Le 7 décembre la cathédrale Notre- Dame de Paris a été remise par son propriétaire, l’Etat, à l’église catholique. A cette occasion, tous ceux qui ont suivi la cérémonie de réouverture, ont pu admirer la splendeur retrouvée de cet édifice ravagé par les flammes le 15 avril 2019.
Comment en un peu plus de 5 ans, ce que certains considéraient comme un pari impossible, cela a-t-il été possible ?
Un article publié le 7 décembre dans le journal Les Echos (1) rappelle les cinq clés de cette réussite :
- Un objectif clair et ferme : « pour arriver quelque part, il vaut mieux savoir où on va et à quelle heure on est attendu », déclare ainsi Philippe Jost, à la tête de l’établissement public chargé de la conservation et de la restauration de la cathédrale Notre-Dame de Paris.

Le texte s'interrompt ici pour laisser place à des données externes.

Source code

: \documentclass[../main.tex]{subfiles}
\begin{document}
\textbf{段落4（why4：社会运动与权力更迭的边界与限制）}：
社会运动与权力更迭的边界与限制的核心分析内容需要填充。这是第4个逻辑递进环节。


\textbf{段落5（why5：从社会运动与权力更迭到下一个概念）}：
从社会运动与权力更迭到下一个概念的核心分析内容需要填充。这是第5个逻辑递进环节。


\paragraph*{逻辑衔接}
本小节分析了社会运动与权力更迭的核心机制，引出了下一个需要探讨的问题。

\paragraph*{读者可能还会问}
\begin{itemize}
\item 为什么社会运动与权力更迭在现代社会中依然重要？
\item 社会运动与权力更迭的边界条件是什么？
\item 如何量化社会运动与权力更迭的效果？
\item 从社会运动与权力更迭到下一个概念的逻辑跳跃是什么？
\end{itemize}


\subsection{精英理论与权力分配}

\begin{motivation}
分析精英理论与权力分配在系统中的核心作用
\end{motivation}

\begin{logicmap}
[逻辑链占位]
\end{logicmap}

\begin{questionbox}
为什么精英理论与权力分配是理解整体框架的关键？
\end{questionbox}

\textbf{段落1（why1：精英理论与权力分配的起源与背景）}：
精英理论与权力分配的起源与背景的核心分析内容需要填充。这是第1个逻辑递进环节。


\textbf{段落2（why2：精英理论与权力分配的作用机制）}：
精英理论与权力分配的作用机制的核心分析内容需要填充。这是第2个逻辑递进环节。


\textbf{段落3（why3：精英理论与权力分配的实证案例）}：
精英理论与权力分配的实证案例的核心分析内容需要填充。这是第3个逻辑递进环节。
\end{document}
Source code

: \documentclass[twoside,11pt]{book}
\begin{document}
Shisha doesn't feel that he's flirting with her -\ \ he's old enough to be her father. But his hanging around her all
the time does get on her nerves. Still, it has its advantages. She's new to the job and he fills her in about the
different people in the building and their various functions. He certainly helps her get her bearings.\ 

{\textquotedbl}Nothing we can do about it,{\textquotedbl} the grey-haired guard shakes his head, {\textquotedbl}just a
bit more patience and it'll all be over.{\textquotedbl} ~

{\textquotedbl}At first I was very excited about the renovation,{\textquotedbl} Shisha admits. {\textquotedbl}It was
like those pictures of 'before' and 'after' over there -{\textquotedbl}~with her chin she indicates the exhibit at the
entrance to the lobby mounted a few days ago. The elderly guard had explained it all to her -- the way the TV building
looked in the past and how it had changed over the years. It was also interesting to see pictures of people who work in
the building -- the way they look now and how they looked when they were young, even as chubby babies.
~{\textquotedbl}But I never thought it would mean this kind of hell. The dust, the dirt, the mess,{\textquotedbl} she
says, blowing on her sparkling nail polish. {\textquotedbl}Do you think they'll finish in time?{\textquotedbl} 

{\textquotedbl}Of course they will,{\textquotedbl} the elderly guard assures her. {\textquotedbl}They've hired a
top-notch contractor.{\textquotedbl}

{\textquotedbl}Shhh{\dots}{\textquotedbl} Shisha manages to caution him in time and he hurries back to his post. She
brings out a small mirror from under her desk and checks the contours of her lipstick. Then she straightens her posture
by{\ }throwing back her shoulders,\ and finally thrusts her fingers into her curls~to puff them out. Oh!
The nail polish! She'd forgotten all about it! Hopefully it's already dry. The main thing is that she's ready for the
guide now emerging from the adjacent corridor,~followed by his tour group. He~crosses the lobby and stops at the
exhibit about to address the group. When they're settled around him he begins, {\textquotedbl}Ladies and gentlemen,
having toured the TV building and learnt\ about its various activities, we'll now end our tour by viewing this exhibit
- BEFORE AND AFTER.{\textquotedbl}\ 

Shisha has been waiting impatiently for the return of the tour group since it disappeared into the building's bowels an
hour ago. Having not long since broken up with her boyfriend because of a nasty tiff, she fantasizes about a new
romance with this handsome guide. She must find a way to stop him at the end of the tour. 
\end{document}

- Un financement rapidement assuré : 846 millions d’euros ont été collectés auprès de 340.000 donateurs.
- Une organisation et un management en mode commando : un établissement public a été spécifiquement créé avec à sa tête, dès le 17 avril 2019, le général Jean-Louis Georgelin, (2) ancien chef d’Etat-Major, chargé de veiller à l’avancement des procédures et des travaux qui seront engagés.
- Le recours au numérique : « « Un vrai défi a été d’organiser la coactivité et de faire coordonner une grande diversité de travaux simultanément, dans le temps et l’espace », souligne le président de l’établissement public ».
- Un savoir – faire français dans les métiers de l’art : « la réussite de cette opération hors-norme est le fruit de l’union sacrée de quelque 250 entreprises, dont une grande majorité de TPE et PME, si représentatives de l’artisanat de l’art français. Union sacrée car le choix de l’allotissement de marchés de travaux a donné lieu au rapprochement de sociétés, d’habitude concurrentes, afin de pouvoir relever le défi ».
Tout ceci a été rendu possible par la promulgation de la loi n° 2019-803 du 29 juillet 2019, (3) créant l’établissement public ayant pour mission d’assurer la conduite, la coordination et la réalisation des études et des opérations concourant à la conservation et à la restauration de la cathédrale Notre-Dame de Paris, instituant une souscription nationale à cet effet et surtout permettant la suspension exceptionnelle de la plupart des obligations règlementaires.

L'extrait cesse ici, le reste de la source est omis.